Fossil had built a reputation for trendy watches with a wide selection at a reasonable price. Additionally, they’d built a vintage brand with a distinctly American feel.

For reasons, I still don’t quite understand, we pivoted to a streamlined selection and began to raise price points rather dramatically. Customer purchasing decisions for Fossil were driven by brand, selection, and value. All of which were drastically changed in the span of a year, decisions which our team had warned HQ against.

Enter Shinola: a watch company that has sold itself as a catalyst for the rebirth of Detroit, making a variety of durable goods at the higher price point Fossil so badly desired. It wasn’t about price, customers wanted a product they valued from a brand that felt authentic.

The lesson: listen to your sales teams. They are the front lines of your business and interact with the customer every day. It’s possible they could be the key to raising prices while still winning the market.

Lastly, I learned that execution and operations matter. More importantly, execution and operations often go unnoticed until they are being done poorly.

In retail, that may mean things like inventory being unorganized or poor scheduling leading to missed sales.

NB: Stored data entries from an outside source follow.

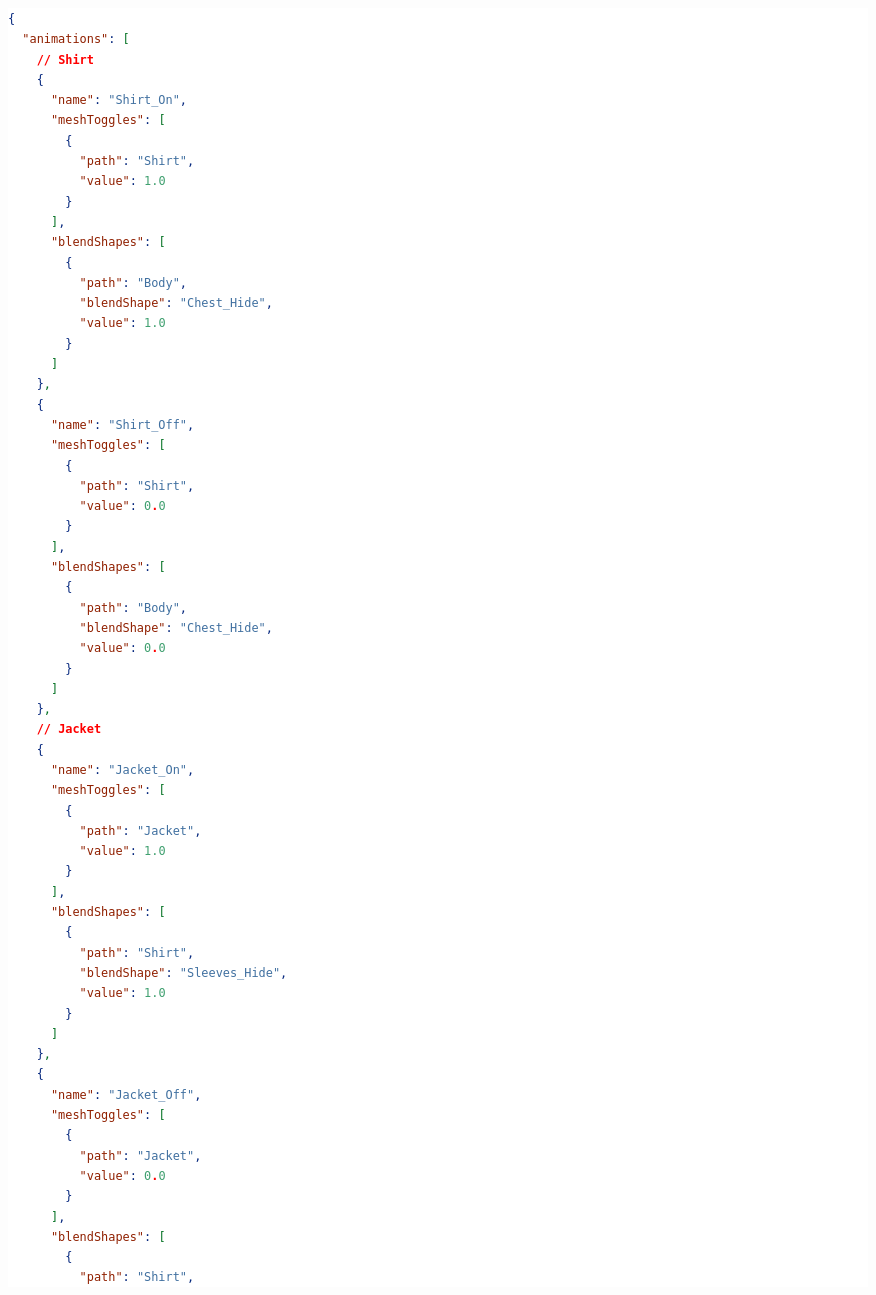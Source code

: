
 ```json
{
  "animations": [
    // Shirt
    {
      "name": "Shirt_On",
      "meshToggles": [
        {
          "path": "Shirt",
          "value": 1.0
        }
      ],
      "blendShapes": [
        {
          "path": "Body",
          "blendShape": "Chest_Hide",
          "value": 1.0
        }
      ]
    },
    {
      "name": "Shirt_Off",
      "meshToggles": [
        {
          "path": "Shirt",
          "value": 0.0
        }
      ],
      "blendShapes": [
        {
          "path": "Body",
          "blendShape": "Chest_Hide",
          "value": 0.0
        }
      ]
    },
    // Jacket
    {
      "name": "Jacket_On",
      "meshToggles": [
        {
          "path": "Jacket",
          "value": 1.0
        }
      ],
      "blendShapes": [
        {
          "path": "Shirt",
          "blendShape": "Sleeves_Hide",
          "value": 1.0
        }
      ]
    },
    {
      "name": "Jacket_Off",
      "meshToggles": [
        {
          "path": "Jacket",
          "value": 0.0
        }
      ],
      "blendShapes": [
        {
          "path": "Shirt",
```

In early stage startups, that may mean poor product organization leading missed deadlines, bad database design making effective accounting and marketing almost impossible, or strategic meetings that lead to nowhere.

My time in retail was a necessary grind to help me accomplish a life goal. However, looking back, I took many good lessons that helped me set the foundation for a few key business values which have served me well so far.

Finally, if you’re working in the service industries this holiday season, thank you for putting up with all of us and enjoy the well-deserved break after inventory in January.